- Task goal:
Reproduce the entries so that every line matches the original exactly.

- Records shown:

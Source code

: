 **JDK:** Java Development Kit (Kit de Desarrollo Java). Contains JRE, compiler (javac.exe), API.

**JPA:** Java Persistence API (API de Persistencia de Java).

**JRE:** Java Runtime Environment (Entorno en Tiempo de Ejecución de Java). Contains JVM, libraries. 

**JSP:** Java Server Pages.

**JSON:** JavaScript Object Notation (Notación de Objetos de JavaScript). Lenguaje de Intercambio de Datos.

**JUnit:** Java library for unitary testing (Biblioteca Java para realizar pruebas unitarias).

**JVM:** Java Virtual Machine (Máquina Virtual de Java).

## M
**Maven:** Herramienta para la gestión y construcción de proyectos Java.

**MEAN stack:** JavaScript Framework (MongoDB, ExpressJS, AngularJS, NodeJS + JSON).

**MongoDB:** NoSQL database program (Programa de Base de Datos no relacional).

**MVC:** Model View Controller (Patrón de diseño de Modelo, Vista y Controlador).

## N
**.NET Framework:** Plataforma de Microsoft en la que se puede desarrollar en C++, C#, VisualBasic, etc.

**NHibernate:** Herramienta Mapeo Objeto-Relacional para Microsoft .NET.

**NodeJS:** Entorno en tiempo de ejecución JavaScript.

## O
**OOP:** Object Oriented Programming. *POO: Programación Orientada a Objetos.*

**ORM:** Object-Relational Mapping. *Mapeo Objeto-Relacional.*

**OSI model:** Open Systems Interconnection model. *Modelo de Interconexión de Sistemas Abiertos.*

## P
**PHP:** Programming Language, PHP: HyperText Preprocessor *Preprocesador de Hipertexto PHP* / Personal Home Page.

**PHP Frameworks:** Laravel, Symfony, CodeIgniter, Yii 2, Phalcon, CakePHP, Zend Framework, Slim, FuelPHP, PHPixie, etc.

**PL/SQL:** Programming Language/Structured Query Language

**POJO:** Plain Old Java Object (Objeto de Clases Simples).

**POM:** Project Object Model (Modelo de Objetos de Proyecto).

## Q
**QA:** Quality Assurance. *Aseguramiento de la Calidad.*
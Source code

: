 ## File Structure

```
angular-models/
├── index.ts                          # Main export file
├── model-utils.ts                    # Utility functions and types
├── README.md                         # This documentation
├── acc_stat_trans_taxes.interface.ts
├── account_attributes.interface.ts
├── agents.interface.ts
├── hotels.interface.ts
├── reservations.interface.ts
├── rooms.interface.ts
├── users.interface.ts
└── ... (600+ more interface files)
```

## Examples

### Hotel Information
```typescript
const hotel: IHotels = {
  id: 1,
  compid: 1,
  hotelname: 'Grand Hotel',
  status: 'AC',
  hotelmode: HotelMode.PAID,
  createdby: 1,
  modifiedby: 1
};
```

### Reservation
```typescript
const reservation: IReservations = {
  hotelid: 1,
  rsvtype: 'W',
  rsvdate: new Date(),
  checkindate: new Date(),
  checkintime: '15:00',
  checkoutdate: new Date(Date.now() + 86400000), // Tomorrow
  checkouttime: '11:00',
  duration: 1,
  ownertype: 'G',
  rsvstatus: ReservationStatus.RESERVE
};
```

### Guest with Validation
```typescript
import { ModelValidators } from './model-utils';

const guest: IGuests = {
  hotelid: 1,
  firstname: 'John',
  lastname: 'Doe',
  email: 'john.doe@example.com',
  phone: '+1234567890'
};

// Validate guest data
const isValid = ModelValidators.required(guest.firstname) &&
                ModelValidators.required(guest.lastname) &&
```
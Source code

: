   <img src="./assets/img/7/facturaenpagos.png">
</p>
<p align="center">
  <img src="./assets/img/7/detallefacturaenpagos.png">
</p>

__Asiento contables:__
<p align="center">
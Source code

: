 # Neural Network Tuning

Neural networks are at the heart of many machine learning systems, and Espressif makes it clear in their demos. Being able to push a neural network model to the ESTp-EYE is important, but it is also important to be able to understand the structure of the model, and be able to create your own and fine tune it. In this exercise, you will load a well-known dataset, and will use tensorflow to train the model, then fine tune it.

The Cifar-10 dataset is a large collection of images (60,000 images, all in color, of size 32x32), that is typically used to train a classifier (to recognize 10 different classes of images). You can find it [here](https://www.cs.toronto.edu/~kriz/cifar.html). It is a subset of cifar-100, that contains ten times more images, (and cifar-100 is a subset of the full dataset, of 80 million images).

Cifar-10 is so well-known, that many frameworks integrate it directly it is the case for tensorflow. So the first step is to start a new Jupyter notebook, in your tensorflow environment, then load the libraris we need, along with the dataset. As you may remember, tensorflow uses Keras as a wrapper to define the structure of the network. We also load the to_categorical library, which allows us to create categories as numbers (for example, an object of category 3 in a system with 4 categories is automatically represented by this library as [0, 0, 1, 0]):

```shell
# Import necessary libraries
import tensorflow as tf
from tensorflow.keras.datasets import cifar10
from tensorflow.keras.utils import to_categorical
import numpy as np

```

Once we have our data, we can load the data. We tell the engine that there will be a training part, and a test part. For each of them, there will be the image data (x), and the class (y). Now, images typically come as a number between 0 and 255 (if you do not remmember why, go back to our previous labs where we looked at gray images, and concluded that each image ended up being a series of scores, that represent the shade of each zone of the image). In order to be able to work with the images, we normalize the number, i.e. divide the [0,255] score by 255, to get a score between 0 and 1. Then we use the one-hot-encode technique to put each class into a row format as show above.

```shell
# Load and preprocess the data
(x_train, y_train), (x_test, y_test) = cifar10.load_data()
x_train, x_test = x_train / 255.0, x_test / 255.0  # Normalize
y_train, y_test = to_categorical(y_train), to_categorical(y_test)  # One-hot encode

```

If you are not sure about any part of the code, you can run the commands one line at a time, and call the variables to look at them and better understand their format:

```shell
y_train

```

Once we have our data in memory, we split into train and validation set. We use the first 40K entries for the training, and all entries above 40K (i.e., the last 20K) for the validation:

- Answer box:
Source code

: **JDK:** Java Development Kit (Kit de Desarrollo Java). Contains JRE, compiler (javac.exe), API.

**JPA:** Java Persistence API (API de Persistencia de Java).

**JRE:** Java Runtime Environment (Entorno en Tiempo de Ejecución de Java). Contains JVM, libraries. 

**JSP:** Java Server Pages.

**JSON:** JavaScript Object Notation (Notación de Objetos de JavaScript). Lenguaje de Intercambio de Datos.

**JUnit:** Java library for unitary testing (Biblioteca Java para realizar pruebas unitarias).

**JVM:** Java Virtual Machine (Máquina Virtual de Java).

## M
**Maven:** Herramienta para la gestión y construcción de proyectos Java.

**MEAN stack:** JavaScript Framework (MongoDB, ExpressJS, AngularJS, NodeJS + JSON).

**MongoDB:** NoSQL database program (Programa de Base de Datos no relacional).

**MVC:** Model View Controller (Patrón de diseño de Modelo, Vista y Controlador).

## N
**.NET Framework:** Plataforma de Microsoft en la que se puede desarrollar en C++, C#, VisualBasic, etc.

**NHibernate:** Herramienta Mapeo Objeto-Relacional para Microsoft .NET.

**NodeJS:** Entorno en tiempo de ejecución JavaScript.

## O
**OOP:** Object Oriented Programming. *POO: Programación Orientada a Objetos.*

**ORM:** Object-Relational Mapping. *Mapeo Objeto-Relacional.*

**OSI model:** Open Systems Interconnection model. *Modelo de Interconexión de Sistemas Abiertos.*

## P
**PHP:** Programming Language, PHP: HyperText Preprocessor *Preprocesador de Hipertexto PHP* / Personal Home Page.

**PHP Frameworks:** Laravel, Symfony, CodeIgniter, Yii 2, Phalcon, CakePHP, Zend Framework, Slim, FuelPHP, PHPixie, etc.

**PL/SQL:** Programming Language/Structured Query Language

**POJO:** Plain Old Java Object (Objeto de Clases Simples).

**POM:** Project Object Model (Modelo de Objetos de Proyecto).

## Q
**QA:** Quality Assurance. *Aseguramiento de la Calidad.*
Source code

: ## File Structure

```
angular-models/
├── index.ts                          # Main export file
├── model-utils.ts                    # Utility functions and types
├── README.md                         # This documentation
├── acc_stat_trans_taxes.interface.ts
├── account_attributes.interface.ts
├── agents.interface.ts
├── hotels.interface.ts
├── reservations.interface.ts
├── rooms.interface.ts
├── users.interface.ts
└── ... (600+ more interface files)
```

## Examples

### Hotel Information
```typescript
const hotel: IHotels = {
  id: 1,
  compid: 1,
  hotelname: 'Grand Hotel',
  status: 'AC',
  hotelmode: HotelMode.PAID,
  createdby: 1,
  modifiedby: 1
};
```

### Reservation
```typescript
const reservation: IReservations = {
  hotelid: 1,
  rsvtype: 'W',
  rsvdate: new Date(),
  checkindate: new Date(),
  checkintime: '15:00',
  checkoutdate: new Date(Date.now() + 86400000), // Tomorrow
  checkouttime: '11:00',
  duration: 1,
  ownertype: 'G',
  rsvstatus: ReservationStatus.RESERVE
};
```

### Guest with Validation
```typescript
import { ModelValidators } from './model-utils';

const guest: IGuests = {
  hotelid: 1,
  firstname: 'John',
  lastname: 'Doe',
  email: 'john.doe@example.com',
  phone: '+1234567890'
};

// Validate guest data
const isValid = ModelValidators.required(guest.firstname) &&
                ModelValidators.required(guest.lastname) &&
```
Source code

:   <img src="./assets/img/7/facturaenpagos.png">
</p>
<p align="center">
  <img src="./assets/img/7/detallefacturaenpagos.png">
</p>

__Asiento contables:__
<p align="center">
Source code

: # Neural Network Tuning

Neural networks are at the heart of many machine learning systems, and Espressif makes it clear in their demos. Being able to push a neural network model to the ESTp-EYE is important, but it is also important to be able to understand the structure of the model, and be able to create your own and fine tune it. In this exercise, you will load a well-known dataset, and will use tensorflow to train the model, then fine tune it.

The Cifar-10 dataset is a large collection of images (60,000 images, all in color, of size 32x32), that is typically used to train a classifier (to recognize 10 different classes of images). You can find it [here](https://www.cs.toronto.edu/~kriz/cifar.html). It is a subset of cifar-100, that contains ten times more images, (and cifar-100 is a subset of the full dataset, of 80 million images).

Cifar-10 is so well-known, that many frameworks integrate it directly it is the case for tensorflow. So the first step is to start a new Jupyter notebook, in your tensorflow environment, then load the libraris we need, along with the dataset. As you may remember, tensorflow uses Keras as a wrapper to define the structure of the network. We also load the to_categorical library, which allows us to create categories as numbers (for example, an object of category 3 in a system with 4 categories is automatically represented by this library as [0, 0, 1, 0]):

```shell
# Import necessary libraries
import tensorflow as tf
from tensorflow.keras.datasets import cifar10
from tensorflow.keras.utils import to_categorical
import numpy as np

```

Once we have our data, we can load the data. We tell the engine that there will be a training part, and a test part. For each of them, there will be the image data (x), and the class (y). Now, images typically come as a number between 0 and 255 (if you do not remmember why, go back to our previous labs where we looked at gray images, and concluded that each image ended up being a series of scores, that represent the shade of each zone of the image). In order to be able to work with the images, we normalize the number, i.e. divide the [0,255] score by 255, to get a score between 0 and 1. Then we use the one-hot-encode technique to put each class into a row format as show above.

```shell
# Load and preprocess the data
(x_train, y_train), (x_test, y_test) = cifar10.load_data()
x_train, x_test = x_train / 255.0, x_test / 255.0  # Normalize
y_train, y_test = to_categorical(y_train), to_categorical(y_test)  # One-hot encode

```

If you are not sure about any part of the code, you can run the commands one line at a time, and call the variables to look at them and better understand their format:

```shell
y_train

```

Once we have our data in memory, we split into train and validation set. We use the first 40K entries for the training, and all entries above 40K (i.e., the last 20K) for the validation:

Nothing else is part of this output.